Normally, $S_k$ is not used because the roll is not significant, such that $h_{cd}$ is equal to $F_s$. Therefore, the safe range in the vertical direction for impediments defined by this study is shown in Equation (2), and ship-related factors are shown in

Table 2. PIANC’s depth components for the concept design ($cd$ ) of ship-related factors.

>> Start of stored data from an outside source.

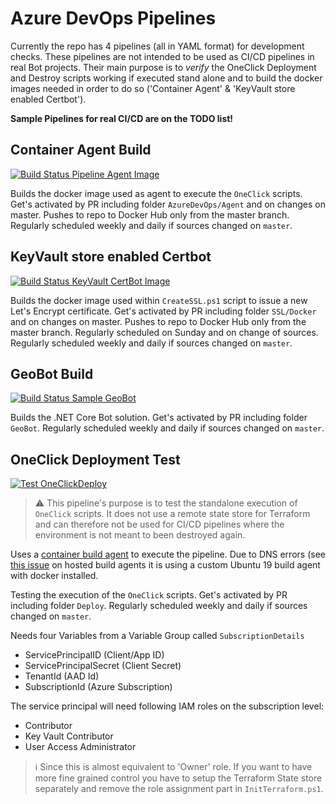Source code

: # Azure DevOps Pipelines

Currently the repo has 4 pipelines (all in YAML format) for development checks. These pipelines are not intended to be used as CI/CD pipelines in real Bot projects. Their main purpose is to _verify_ the OneClick Deployment and Destroy scripts working if executed stand alone and to build the docker images needed in order to do so ('Container Agent' & 'KeyVault store enabled Certbot').

**Sample Pipelines for real CI/CD are on the TODO list!**

## Container Agent Build

[![Build Status Pipeline Agent Image](https://dev.azure.com/h2floh/GeoDistributedAzureBot/_apis/build/status/GeoDistributedAzureBot-PipelineAgent?branchName=master&label=Pipeline%20Agent)](https://dev.azure.com/h2floh/GeoDistributedAzureBot/_build/latest?definitionId=7)

Builds the docker image used as agent to execute the `OneClick` scripts. Get's activated by PR including folder `AzureDevOps/Agent` and on changes on master. Pushes to repo to Docker Hub only from the master branch. Regularly scheduled weekly and daily if sources changed on `master`.

## KeyVault store enabled Certbot

[![Build Status KeyVault CertBot Image](https://dev.azure.com/h2floh/GeoDistributedAzureBot/_apis/build/status/GeoDistributedAzureBot-KeyVaultCertBot?branchName=master&label=KeyVault%20CertBot)](https://dev.azure.com/h2floh/GeoDistributedAzureBot/_build/latest?definitionId=8)

Builds the docker image used within `CreateSSL.ps1` script to issue a new Let's Encrypt certificate. Get's activated by PR including folder `SSL/Docker` and on changes on master. Pushes to repo to Docker Hub only from the master branch. Regularly scheduled on Sunday and on change of sources. Regularly scheduled weekly and daily if sources changed on `master`.

## GeoBot Build

[![Build Status Sample GeoBot](https://dev.azure.com/h2floh/GeoDistributedAzureBot/_apis/build/status/GeoDistributedAzureBot-Bot?branchName=master&label=Build%20GeoBot)](https://dev.azure.com/h2floh/GeoDistributedAzureBot/_build/latest?definitionId=5)

Builds the .NET Core Bot solution. Get's activated by PR including folder `GeoBot`. Regularly scheduled weekly and daily if sources changed on `master`.

## OneClick Deployment Test

[![Test OneClickDeploy](https://dev.azure.com/h2floh/GeoDistributedAzureBot/_apis/build/status/GeoDistributedAzureBot-Deploy?branchName=master&label=Test%20OneClickDeploy)](https://dev.azure.com/h2floh/GeoDistributedAzureBot/_build/latest?definitionId=6)

> :warning: This pipeline's purpose is to test the standalone execution of `OneClick` scripts. It does not use a remote state store for Terraform and can therefore not be used for CI/CD pipelines where the environment is not meant to been destroyed again.

Uses a [container build agent](#-Container-Agent-Build) to execute the pipeline. Due to DNS errors (see [this issue](https://github.com/h2floh/GeoDistributedAzureBot/issues/22) on hosted build agents it is using a custom Ubuntu 19 build agent with docker installed.

Testing the execution of the `OneClick` scripts. Get's activated by PR including folder `Deploy`. Regularly scheduled weekly and daily if sources changed on `master`.

Needs four Variables from a Variable Group called `SubscriptionDetails`

- ServicePrincipalID (Client/App ID)
- ServicePrincipalSecret (Client Secret)
- TenantId (AAD Id)
- SubscriptionId (Azure Subscription)

The service principal will need following IAM roles on the subscription level:

- Contributor
- Key Vault Contributor
- User Access Administrator

> :information_source: Since this is almost equivalent to 'Owner' role. If you want to have more fine grained control you have to setup the Terraform State store separately and remove the role assignment part in `InitTerraform.ps1`.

Description	Speed	Wave	Outer Channel	Bottom
$\mathrm{Depth} (h$)	All	Low swell $(H_s<1 \mathrm{m})$	$1.15 T to 1.2 T$	Mud: None Sand/Clay: 0.5 m Rock/Coral: 1.0 m
		Moderate swell $(1 \mathrm{m}<H_s<1 \mathrm{m})$	$1.2 T to 1.3 T$
		Heavy swell $(H_s>2 \mathrm{m})$	$1.3 T to 1.4 T$

Assumes $T>10 \mathrm{m}$. If $T<10 \mathrm{m}$, use value for $T=10 \mathrm{m}$ ($T$ means Draught of ship).

.

$$h_{cd}=F_s$$

(2)

2.2. Safety Margin from Obstacles Area

The navigator must prioritize keeping the vessel within the margin space from the obstacles area when creating the coastal route; however, the margin space varies according to the type, size, and speed of the vessel including the experience of the navigator, and a firm standard is impossible. Therefore, this study referred to the margin space according to the ship’s domain model and turning circle of the vessel to maintain the minimum safety distance of the vessel from the obstacles.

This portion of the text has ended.